_Work to be completed_. Read through the records below and copy each line that uses the word "stories".
────────
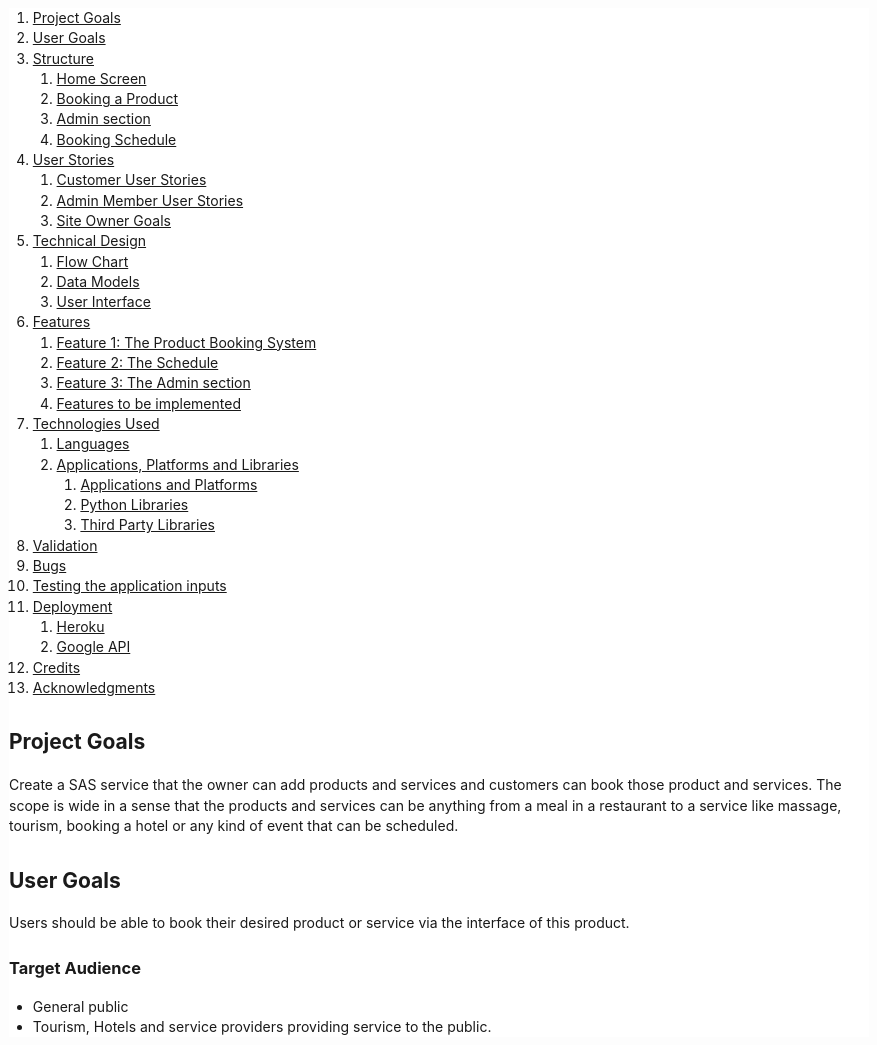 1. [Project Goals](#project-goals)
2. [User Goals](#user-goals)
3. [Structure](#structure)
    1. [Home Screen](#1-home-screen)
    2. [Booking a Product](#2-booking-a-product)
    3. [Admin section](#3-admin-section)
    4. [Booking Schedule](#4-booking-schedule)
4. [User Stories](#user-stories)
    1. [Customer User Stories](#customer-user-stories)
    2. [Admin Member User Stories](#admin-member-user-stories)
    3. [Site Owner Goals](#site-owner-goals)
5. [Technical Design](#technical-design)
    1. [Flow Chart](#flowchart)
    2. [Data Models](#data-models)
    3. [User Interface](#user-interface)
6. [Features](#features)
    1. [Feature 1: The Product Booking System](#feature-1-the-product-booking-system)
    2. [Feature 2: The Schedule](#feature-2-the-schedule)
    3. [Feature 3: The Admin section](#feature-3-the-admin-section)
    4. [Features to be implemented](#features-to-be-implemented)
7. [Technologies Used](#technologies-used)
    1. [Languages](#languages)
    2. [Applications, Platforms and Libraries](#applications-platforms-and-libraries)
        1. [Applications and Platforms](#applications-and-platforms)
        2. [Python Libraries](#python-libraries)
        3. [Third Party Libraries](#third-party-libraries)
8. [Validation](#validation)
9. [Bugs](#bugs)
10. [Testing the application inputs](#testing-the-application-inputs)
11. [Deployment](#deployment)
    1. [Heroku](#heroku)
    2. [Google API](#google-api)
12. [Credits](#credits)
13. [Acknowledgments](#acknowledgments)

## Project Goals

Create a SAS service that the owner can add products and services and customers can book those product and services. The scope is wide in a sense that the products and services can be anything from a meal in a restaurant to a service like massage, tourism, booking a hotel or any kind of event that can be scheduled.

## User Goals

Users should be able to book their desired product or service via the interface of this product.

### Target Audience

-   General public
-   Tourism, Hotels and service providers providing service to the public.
────────
_Task answer_.
4. [User Stories](#user-stories)
    1. [Customer User Stories](#customer-user-stories)
    2. [Admin Member User Stories](#admin-member-user-stories)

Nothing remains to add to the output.